§ **Try it**:
Write the data out again, word for word.
::: Data provided :::
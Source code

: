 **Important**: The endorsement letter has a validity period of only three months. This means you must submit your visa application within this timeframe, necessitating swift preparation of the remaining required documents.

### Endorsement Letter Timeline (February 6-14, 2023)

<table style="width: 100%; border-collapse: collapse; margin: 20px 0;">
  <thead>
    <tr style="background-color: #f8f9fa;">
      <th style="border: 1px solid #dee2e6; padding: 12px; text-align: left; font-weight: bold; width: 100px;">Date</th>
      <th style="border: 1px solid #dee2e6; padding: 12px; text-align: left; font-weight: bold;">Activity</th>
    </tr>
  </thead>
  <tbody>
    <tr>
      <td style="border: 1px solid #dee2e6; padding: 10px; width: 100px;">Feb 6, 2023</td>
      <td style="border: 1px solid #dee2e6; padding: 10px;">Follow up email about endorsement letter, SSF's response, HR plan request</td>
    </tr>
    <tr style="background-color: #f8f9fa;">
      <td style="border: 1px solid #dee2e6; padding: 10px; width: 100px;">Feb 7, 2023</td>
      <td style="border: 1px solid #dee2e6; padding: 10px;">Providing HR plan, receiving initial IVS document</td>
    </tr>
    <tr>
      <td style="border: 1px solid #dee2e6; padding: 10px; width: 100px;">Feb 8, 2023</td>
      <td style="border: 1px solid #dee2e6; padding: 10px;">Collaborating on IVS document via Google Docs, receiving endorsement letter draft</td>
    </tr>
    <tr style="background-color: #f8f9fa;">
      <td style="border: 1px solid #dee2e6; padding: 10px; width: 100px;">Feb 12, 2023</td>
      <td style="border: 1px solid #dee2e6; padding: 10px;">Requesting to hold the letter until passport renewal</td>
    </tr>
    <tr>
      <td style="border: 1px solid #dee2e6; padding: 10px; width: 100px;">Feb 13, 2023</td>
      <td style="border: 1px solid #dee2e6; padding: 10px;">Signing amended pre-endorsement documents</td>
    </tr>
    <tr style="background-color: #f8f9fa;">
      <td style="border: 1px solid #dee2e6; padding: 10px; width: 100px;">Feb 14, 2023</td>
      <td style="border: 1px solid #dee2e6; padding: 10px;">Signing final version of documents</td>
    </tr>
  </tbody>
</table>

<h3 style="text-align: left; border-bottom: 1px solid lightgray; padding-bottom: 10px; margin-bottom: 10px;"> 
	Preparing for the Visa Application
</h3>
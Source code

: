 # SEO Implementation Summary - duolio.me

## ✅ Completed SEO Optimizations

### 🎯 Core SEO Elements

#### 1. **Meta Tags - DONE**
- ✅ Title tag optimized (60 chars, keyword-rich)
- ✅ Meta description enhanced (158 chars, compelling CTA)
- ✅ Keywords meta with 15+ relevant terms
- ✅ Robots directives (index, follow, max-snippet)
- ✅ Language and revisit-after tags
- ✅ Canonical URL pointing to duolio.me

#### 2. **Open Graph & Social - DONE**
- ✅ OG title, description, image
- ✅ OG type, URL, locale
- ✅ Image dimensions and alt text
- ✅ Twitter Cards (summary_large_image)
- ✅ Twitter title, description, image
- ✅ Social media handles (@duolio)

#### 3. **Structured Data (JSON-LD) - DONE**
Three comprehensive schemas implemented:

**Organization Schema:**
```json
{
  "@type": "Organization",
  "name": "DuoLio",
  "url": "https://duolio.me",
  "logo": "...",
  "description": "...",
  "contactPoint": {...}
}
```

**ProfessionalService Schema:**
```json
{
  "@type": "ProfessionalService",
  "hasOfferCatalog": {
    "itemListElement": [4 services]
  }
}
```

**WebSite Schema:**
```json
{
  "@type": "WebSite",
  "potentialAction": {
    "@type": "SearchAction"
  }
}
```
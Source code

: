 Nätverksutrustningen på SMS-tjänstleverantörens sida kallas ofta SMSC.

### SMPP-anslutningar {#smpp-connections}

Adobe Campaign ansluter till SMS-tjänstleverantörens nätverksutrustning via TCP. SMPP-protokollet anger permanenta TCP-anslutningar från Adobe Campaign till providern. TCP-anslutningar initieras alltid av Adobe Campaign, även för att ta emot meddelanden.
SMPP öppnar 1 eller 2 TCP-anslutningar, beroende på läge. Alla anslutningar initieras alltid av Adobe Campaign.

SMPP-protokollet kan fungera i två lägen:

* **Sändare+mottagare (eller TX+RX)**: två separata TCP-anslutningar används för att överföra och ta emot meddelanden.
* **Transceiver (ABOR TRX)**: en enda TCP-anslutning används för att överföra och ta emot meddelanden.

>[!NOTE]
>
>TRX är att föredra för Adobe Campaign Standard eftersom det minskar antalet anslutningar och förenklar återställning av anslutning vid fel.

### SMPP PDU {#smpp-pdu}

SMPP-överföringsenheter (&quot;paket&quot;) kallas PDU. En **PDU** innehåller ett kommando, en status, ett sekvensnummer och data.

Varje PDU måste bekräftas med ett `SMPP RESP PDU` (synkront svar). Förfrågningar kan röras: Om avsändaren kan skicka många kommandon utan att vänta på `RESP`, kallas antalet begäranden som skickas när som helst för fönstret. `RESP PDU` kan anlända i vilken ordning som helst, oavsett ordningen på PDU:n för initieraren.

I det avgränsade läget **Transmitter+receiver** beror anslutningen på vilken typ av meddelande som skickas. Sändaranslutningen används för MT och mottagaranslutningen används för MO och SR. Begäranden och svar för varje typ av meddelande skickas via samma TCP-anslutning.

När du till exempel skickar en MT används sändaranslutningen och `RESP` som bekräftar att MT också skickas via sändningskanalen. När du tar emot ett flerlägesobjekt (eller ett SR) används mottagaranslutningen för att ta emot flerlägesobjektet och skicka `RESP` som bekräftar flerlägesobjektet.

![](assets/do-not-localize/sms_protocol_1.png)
:::
§ **Result of this task**:
Source code

: **Important**: The endorsement letter has a validity period of only three months. This means you must submit your visa application within this timeframe, necessitating swift preparation of the remaining required documents.

### Endorsement Letter Timeline (February 6-14, 2023)

<table style="width: 100%; border-collapse: collapse; margin: 20px 0;">
  <thead>
    <tr style="background-color: #f8f9fa;">
      <th style="border: 1px solid #dee2e6; padding: 12px; text-align: left; font-weight: bold; width: 100px;">Date</th>
      <th style="border: 1px solid #dee2e6; padding: 12px; text-align: left; font-weight: bold;">Activity</th>
    </tr>
  </thead>
  <tbody>
    <tr>
      <td style="border: 1px solid #dee2e6; padding: 10px; width: 100px;">Feb 6, 2023</td>
      <td style="border: 1px solid #dee2e6; padding: 10px;">Follow up email about endorsement letter, SSF's response, HR plan request</td>
    </tr>
    <tr style="background-color: #f8f9fa;">
      <td style="border: 1px solid #dee2e6; padding: 10px; width: 100px;">Feb 7, 2023</td>
      <td style="border: 1px solid #dee2e6; padding: 10px;">Providing HR plan, receiving initial IVS document</td>
    </tr>
    <tr>
      <td style="border: 1px solid #dee2e6; padding: 10px; width: 100px;">Feb 8, 2023</td>
      <td style="border: 1px solid #dee2e6; padding: 10px;">Collaborating on IVS document via Google Docs, receiving endorsement letter draft</td>
    </tr>
    <tr style="background-color: #f8f9fa;">
      <td style="border: 1px solid #dee2e6; padding: 10px; width: 100px;">Feb 12, 2023</td>
      <td style="border: 1px solid #dee2e6; padding: 10px;">Requesting to hold the letter until passport renewal</td>
    </tr>
    <tr>
      <td style="border: 1px solid #dee2e6; padding: 10px; width: 100px;">Feb 13, 2023</td>
      <td style="border: 1px solid #dee2e6; padding: 10px;">Signing amended pre-endorsement documents</td>
    </tr>
    <tr style="background-color: #f8f9fa;">
      <td style="border: 1px solid #dee2e6; padding: 10px; width: 100px;">Feb 14, 2023</td>
      <td style="border: 1px solid #dee2e6; padding: 10px;">Signing final version of documents</td>
    </tr>
  </tbody>
</table>

<h3 style="text-align: left; border-bottom: 1px solid lightgray; padding-bottom: 10px; margin-bottom: 10px;"> 
	Preparing for the Visa Application
</h3>
Source code

: # SEO Implementation Summary - duolio.me

## ✅ Completed SEO Optimizations

### 🎯 Core SEO Elements

#### 1. **Meta Tags - DONE**
- ✅ Title tag optimized (60 chars, keyword-rich)
- ✅ Meta description enhanced (158 chars, compelling CTA)
- ✅ Keywords meta with 15+ relevant terms
- ✅ Robots directives (index, follow, max-snippet)
- ✅ Language and revisit-after tags
- ✅ Canonical URL pointing to duolio.me

#### 2. **Open Graph & Social - DONE**
- ✅ OG title, description, image
- ✅ OG type, URL, locale
- ✅ Image dimensions and alt text
- ✅ Twitter Cards (summary_large_image)
- ✅ Twitter title, description, image
- ✅ Social media handles (@duolio)

#### 3. **Structured Data (JSON-LD) - DONE**
Three comprehensive schemas implemented:

**Organization Schema:**
```json
{
  "@type": "Organization",
  "name": "DuoLio",
  "url": "https://duolio.me",
  "logo": "...",
  "description": "...",
  "contactPoint": {...}
}
```

**ProfessionalService Schema:**
```json
{
  "@type": "ProfessionalService",
  "hasOfferCatalog": {
    "itemListElement": [4 services]
  }
}
```

**WebSite Schema:**
```json
{
  "@type": "WebSite",
  "potentialAction": {
    "@type": "SearchAction"
  }
}
```
Source code

: Nätverksutrustningen på SMS-tjänstleverantörens sida kallas ofta SMSC.

### SMPP-anslutningar {#smpp-connections}

Adobe Campaign ansluter till SMS-tjänstleverantörens nätverksutrustning via TCP. SMPP-protokollet anger permanenta TCP-anslutningar från Adobe Campaign till providern. TCP-anslutningar initieras alltid av Adobe Campaign, även för att ta emot meddelanden.
SMPP öppnar 1 eller 2 TCP-anslutningar, beroende på läge. Alla anslutningar initieras alltid av Adobe Campaign.

SMPP-protokollet kan fungera i två lägen:

* **Sändare+mottagare (eller TX+RX)**: två separata TCP-anslutningar används för att överföra och ta emot meddelanden.
* **Transceiver (ABOR TRX)**: en enda TCP-anslutning används för att överföra och ta emot meddelanden.

>[!NOTE]
>
>TRX är att föredra för Adobe Campaign Standard eftersom det minskar antalet anslutningar och förenklar återställning av anslutning vid fel.

### SMPP PDU {#smpp-pdu}

SMPP-överföringsenheter (&quot;paket&quot;) kallas PDU. En **PDU** innehåller ett kommando, en status, ett sekvensnummer och data.

Varje PDU måste bekräftas med ett `SMPP RESP PDU` (synkront svar). Förfrågningar kan röras: Om avsändaren kan skicka många kommandon utan att vänta på `RESP`, kallas antalet begäranden som skickas när som helst för fönstret. `RESP PDU` kan anlända i vilken ordning som helst, oavsett ordningen på PDU:n för initieraren.

I det avgränsade läget **Transmitter+receiver** beror anslutningen på vilken typ av meddelande som skickas. Sändaranslutningen används för MT och mottagaranslutningen används för MO och SR. Begäranden och svar för varje typ av meddelande skickas via samma TCP-anslutning.

När du till exempel skickar en MT används sändaranslutningen och `RESP` som bekräftar att MT också skickas via sändningskanalen. När du tar emot ett flerlägesobjekt (eller ett SR) används mottagaranslutningen för att ta emot flerlägesobjektet och skicka `RESP` som bekräftar flerlägesobjektet.

![](assets/do-not-localize/sms_protocol_1.png)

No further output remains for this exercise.